Pros (well, generally the pros who are good at putting) are maniacs about their putting warmup routines. Putting coaches have become a mainstay part of their teams, and their job isn’t just to improve their putting stroke, but to design and monitor their warmups.
Last week, I decided to make a serious effort at improving my putting in the style of what the pros do. I don’t have the time they do to practice, but I can shrink down the same stuff that they do.
So that’s what I did. I budgeted 40 mins a day of putting practice just over a week—all in just over an hour accounting for my travel time to and from the course. It was a 10-30 routine inspired by the pros, and the best part is that it helped more than I thought it would!
Part 1: Find a straight putt and get the stroke dialed (~10 mins)
Most tour pros seem to start their session with some light technical work, usually with the help of some tool.
- String above the ball
- Line on the ground.
- Tees either side of the putter head
- Tees (or gates) just in front of the ball
- Mirror training aid tool
The goal is simple: Stop bad habits creeping into your putting stroke, and make sure you’re starting the ball on your intended line.
Part 2: One ball, 18 different putts (~30 min)
You don’t want to over do the first part. That’s a sync up session, not a grind session. This is the important one: Hitting different putts under pressure, and never the same two in a row, with some stakes attached. Full routine for each one, just like you would on the course.

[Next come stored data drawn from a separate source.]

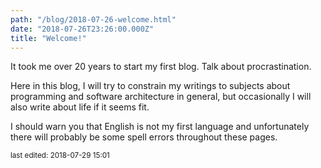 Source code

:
 ```yaml
---
path: "/blog/2018-07-26-welcome.html"
date: "2018-07-26T23:26:00.000Z"
title: "Welcome!"
---
```

It took me over 20 years to start my first blog. Talk about procrastination.

Here in this blog, I will try to constrain my writings to subjects about programming and software architecture in general, but occasionally I will also write about life if it seems fit.

I should warn you that English is not my first language and unfortunately there will probably be some spell errors throughout these pages.

<small>last edited: 2018-07-29 15:01</small>         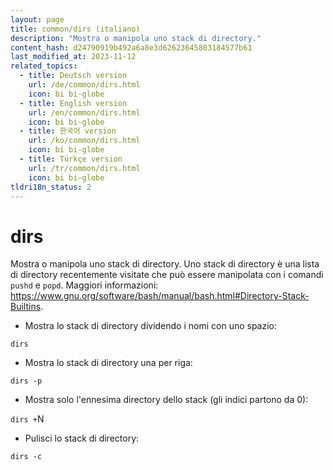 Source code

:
 ```yaml
---
layout: page
title: common/dirs (italiano)
description: "Mostra o manipola uno stack di directory."
content_hash: d24790919b492a6a8e3d62623645803184577b61
last_modified_at: 2023-11-12
related_topics:
  - title: Deutsch version
    url: /de/common/dirs.html
    icon: bi bi-globe
  - title: English version
    url: /en/common/dirs.html
    icon: bi bi-globe
  - title: 한국어 version
    url: /ko/common/dirs.html
    icon: bi bi-globe
  - title: Türkçe version
    url: /tr/common/dirs.html
    icon: bi bi-globe
tldri18n_status: 2
---
```

# dirs

Mostra o manipola uno stack di directory.
Uno stack di directory è una lista di directory recentemente visitate che può essere manipolata con i comandi `pushd` e `popd`.
Maggiori informazioni: <https://www.gnu.org/software/bash/manual/bash.html#Directory-Stack-Builtins>.

- Mostra lo stack di directory dividendo i nomi con uno spazio:

`dirs`

- Mostra lo stack di directory una per riga:

`dirs -p`

- Mostra solo l'ennesima directory dello stack (gli indici partono da 0):

`dirs +`<span class="tldr-var badge badge-pill bg-dark-lm bg-white-dm text-white-lm text-dark-dm font-weight-bold">N</span>

- Pulisci lo stack di directory:

`dirs -c`
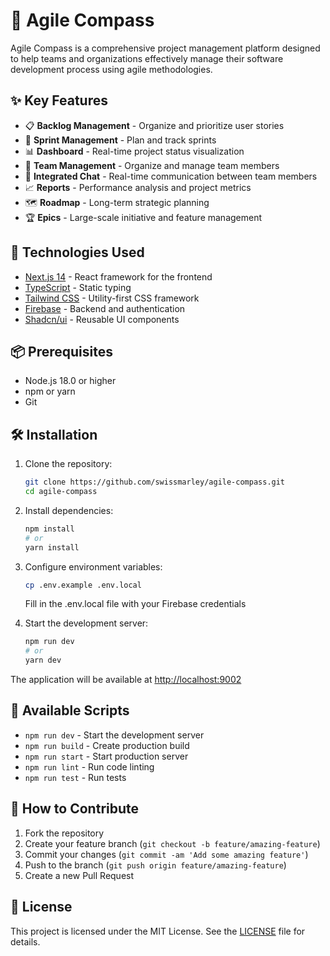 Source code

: # 🧭 Agile Compass

Agile Compass is a comprehensive project management platform designed to help teams and organizations effectively manage their software development process using agile methodologies.

## ✨ Key Features

- 📋 **Backlog Management** - Organize and prioritize user stories
- 🏃 **Sprint Management** - Plan and track sprints
- 📊 **Dashboard** - Real-time project status visualization
- 👥 **Team Management** - Organize and manage team members
- 💬 **Integrated Chat** - Real-time communication between team members
- 📈 **Reports** - Performance analysis and project metrics
- 🗺️ **Roadmap** - Long-term strategic planning
- 🏆 **Epics** - Large-scale initiative and feature management

## 🚀 Technologies Used

- [Next.js 14](https://nextjs.org/) - React framework for the frontend
- [TypeScript](https://www.typescriptlang.org/) - Static typing
- [Tailwind CSS](https://tailwindcss.com/) - Utility-first CSS framework
- [Firebase](https://firebase.google.com/) - Backend and authentication
- [Shadcn/ui](https://ui.shadcn.com/) - Reusable UI components

## 📦 Prerequisites

- Node.js 18.0 or higher
- npm or yarn
- Git

## 🛠️ Installation

1. Clone the repository:
   ```bash
   git clone https://github.com/swissmarley/agile-compass.git
   cd agile-compass
   ```

2. Install dependencies:
   ```bash
   npm install
   # or
   yarn install
   ```

3. Configure environment variables:
   ```bash
   cp .env.example .env.local
   ```
   Fill in the .env.local file with your Firebase credentials

4. Start the development server:
   ```bash
   npm run dev
   # or
   yarn dev
   ```

The application will be available at [http://localhost:9002](http://localhost:9002)

## 📝 Available Scripts

- `npm run dev` - Start the development server
- `npm run build` - Create production build
- `npm run start` - Start production server
- `npm run lint` - Run code linting
- `npm run test` - Run tests

## 🤝 How to Contribute

1. Fork the repository
2. Create your feature branch (`git checkout -b feature/amazing-feature`)
3. Commit your changes (`git commit -am 'Add some amazing feature'`)
4. Push to the branch (`git push origin feature/amazing-feature`)
5. Create a new Pull Request

## 📜 License

This project is licensed under the MIT License. See the [LICENSE](LICENSE) file for details.
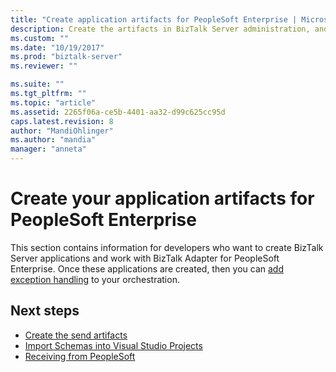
 ```yaml
---
title: "Create application artifacts for PeopleSoft Enterprise | Microsoft Docs"
description: Create the artifacts in BizTalk Server administration, and in Visual Studio to use the BizTalk Adapter for PeopleSoft Enterprise in BizTalk Server
ms.custom: ""
ms.date: "10/19/2017"
ms.prod: "biztalk-server"
ms.reviewer: ""

ms.suite: ""
ms.tgt_pltfrm: ""
ms.topic: "article"
ms.assetid: 2265f06a-ce5b-4401-aa32-d99c625cc95d
caps.latest.revision: 8
author: "MandiOhlinger"
ms.author: "mandia"
manager: "anneta"
---
```


# Create your application artifacts for PeopleSoft Enterprise
This section contains information for developers who want to create BizTalk Server applications and work with BizTalk Adapter for PeopleSoft Enterprise. Once these applications are created, then you can [add exception handling](../core/using-biztalk-server-exception-handling2.md) to your orchestration. 


## Next steps
  
-   [Create the send artifacts](../core/creating-peoplesoft-send-handlers.md)  
-   [Import Schemas into Visual Studio Projects](../core/importing-peoplesoft-schemas-into-biztalk-server-projects.md)  
-   [Receiving from PeopleSoft](../core/receiving-from-peoplesoft.md)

I leaned on the Stack Putting App for this portion, because its putting program is great and strangely addicting. The Stack started out as a speed-training app, but it’s since expanded into putting and wedge practice.
The putting program is a kind of game: It spits out 18 different putts at random. It’ll tell you to go find a flat, right-to-left 9-footer, for instance. You plug in the results (whether you made it, or whatever combination of long, short, left, right you missed it), then move onto the next putt. Your results are calculated into Strokes Gained, then compared to whatever handicap your goal is.

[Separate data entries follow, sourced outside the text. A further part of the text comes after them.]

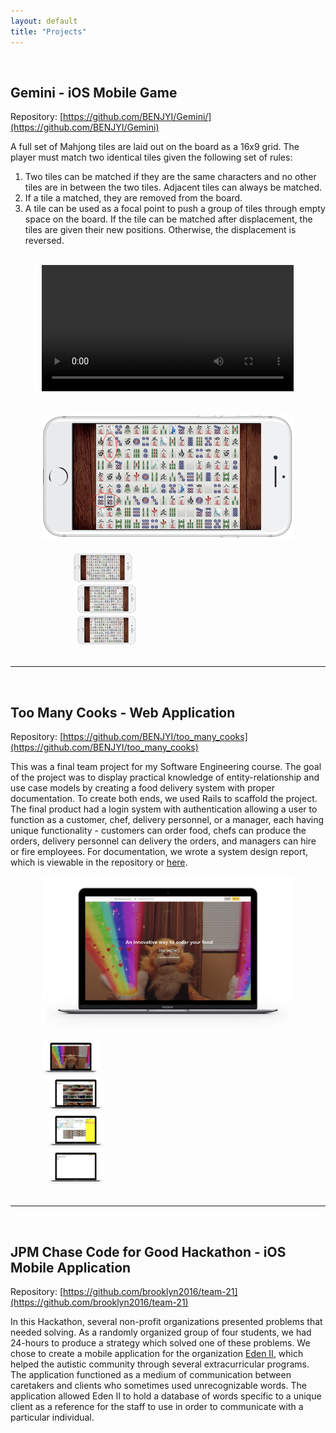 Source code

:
 ```yaml
---
layout: default
title: "Projects"
---
```


<br/>

## Gemini - iOS Mobile Game

Repository: [https://github.com/BENJYI/Gemini/](https://github.com/BENJYI/Gemini)

A full set of Mahjong tiles are laid out on the board as a 16x9 grid. The player must match two identical tiles given the following set of rules:
1. Two tiles can be matched if they are the same characters and no other tiles are in between the two tiles. Adjacent tiles can always be matched.
2. If a tile a matched, they are removed from the board.
3. A tile can be used as a focal point to push a group of tiles through empty space on the board. If the tile can be matched after displacement, the tiles are given their new positions. Otherwise, the displacement is reversed.

<br/>

<div style="width:100%;text-align:center">
  <div style="width:80%;display:inline-block;">
    <video style="width:100%;outline:none;" autoplay mute controls="controls">
      <source src="./images/gemini-test.mp4" type="video/mp4">
    </video>
  </div>
</div>

<br/>
<br/>

<div style="width:100%;text-align:center;">
  <div style="width:80%;display:inline-block;text-align:center">
    <div>
      <img id="project-img" src="./images/mockup-1.png">
    </div>
    <br/>
    <div style="width:75%;display:inline-block">
      <div class="project-preview" style="width:31%;">
        <img class="test-img" src="./images/mockup-1.png" onclick="myFunction(this);">
      </div>
      <div class="project-preview" style="width:31%;margin-left:2%">
        <img class="test-img" src="./images/mockup-2.png" onclick="myFunction(this);">
      </div>
      <div class="project-preview" style="width:31%;margin-left:2%">
        <img class="test-img" src="./images/mockup-3.png" onclick="myFunction(this);">
      </div>
    </div>
  </div>
</div>

<br/>

---

<br/>

## Too Many Cooks - Web Application

Repository: [https://github.com/BENJYI/too_many_cooks](https://github.com/BENJYI/too_many_cooks)

This was a final team project for my Software Engineering course. The goal of the project was to display practical knowledge of entity-relationship and use case models by creating a food delivery system with proper documentation. To create both ends, we used Rails to scaffold the project. The final product had a login system with authentication allowing a user to function as a customer, chef, delivery personnel, or a manager, each having unique functionality - customers can order food, chefs can produce the orders, delivery personnel can delivery the orders, and managers can hire or fire employees. For documentation, we wrote a system design report, which is viewable in the repository or <a href="https://github.com/BENJYI/too_many_cooks/blob/master/SDR.pdf">here</a>.

<div style="width:100%;text-align:center;">
  <div style="width:80%;display:inline-block;text-align:center">
    <div>
      <img id="project-img2" src="./images/tmc-mockup-1.png">
    </div>
    <br/>
    <div>
      <div class="project-preview" style="width:23%;">
        <img class="test-img" src="./images/tmc-mockup-1.png" onclick="myFunction2(this);">
      </div>
      <div class="project-preview" style="width:23%;margin-left:2%">
        <img class="test-img" src="./images/tmc-mockup-2.png" onclick="myFunction2(this);">
      </div>
      <div class="project-preview" style="width:23%;margin-left:2%">
        <img class="test-img" src="./images/tmc-mockup-3.png" onclick="myFunction2(this);">
      </div>
      <div class="project-preview" style="width:23%;margin-left:2%">
        <img class="test-img" src="./images/tmc-mockup-4.png" onclick="myFunction2(this);">
      </div>
    </div>
  </div>
</div>

<br/>

---

<br/>

## JPM Chase Code for Good Hackathon - iOS Mobile Application

Repository: [https://github.com/brooklyn2016/team-21](https://github.com/brooklyn2016/team-21)

In this Hackathon, several non-profit organizations presented problems that needed solving. As a randomly organized group of four students, we had 24-hours to produce a strategy which solved one of these problems. We chose to create a mobile application for the organization <a href="https://eden2.org/">Eden II</a>, which helped the autistic community through several extracurricular programs. The application functioned as a medium of communication between caretakers and clients who sometimes used unrecognizable words. The application allowed Eden II to hold a database of words specific to a unique client as a reference for the staff to use in order to communicate with a particular individual.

The whole thing is a great way to practice, for a few reasons:
- Hitting different putts constantly coaches your brain to adapt
- You’re not just practicing your putting, you’re also honing your green reading
- You’re gathering data about what’s going right, and wrong.
- You’re replicating course conditions by practicing under pressure.
“Putting is so variable from week-to-week; day-to-day that you can overlook tendencies,” he says. “It takes something like Stack putting to get some meaningfulness out of the data about your game. You do five sessions and now, all of a sudden, it’s like, ‘Oh, okay, I see a pattern.’”
I did nine of these tour-inspired 10-30 sessions over this stretch. I’m a scratch golfer, and as you can see at this I was losing somewhere between zero and 1.5 strokes to a +2 handicap putting per round. By the ninth session, I was consistently gaining strokes. I’ve gained at least half a stroke in my last five of my last six sessions.
My average total feet of puts made per session is trending up now, too.
And because I’ve been tracking all this, it’s been churning out some interesting trends that I wouldn’t have noticed. Mainly, that my make rate on uphill putts is lagging behind where it should be.
Why, you ask? Well, because I’m tending to leave those uphill putts short (negative means short misses, positive means long misses).
Anyway, now I know what to work on, and I know that it is, indeed, working. If nothing else, a little evidence that for the old cliche practicing a little smarter can make big improvements in your game.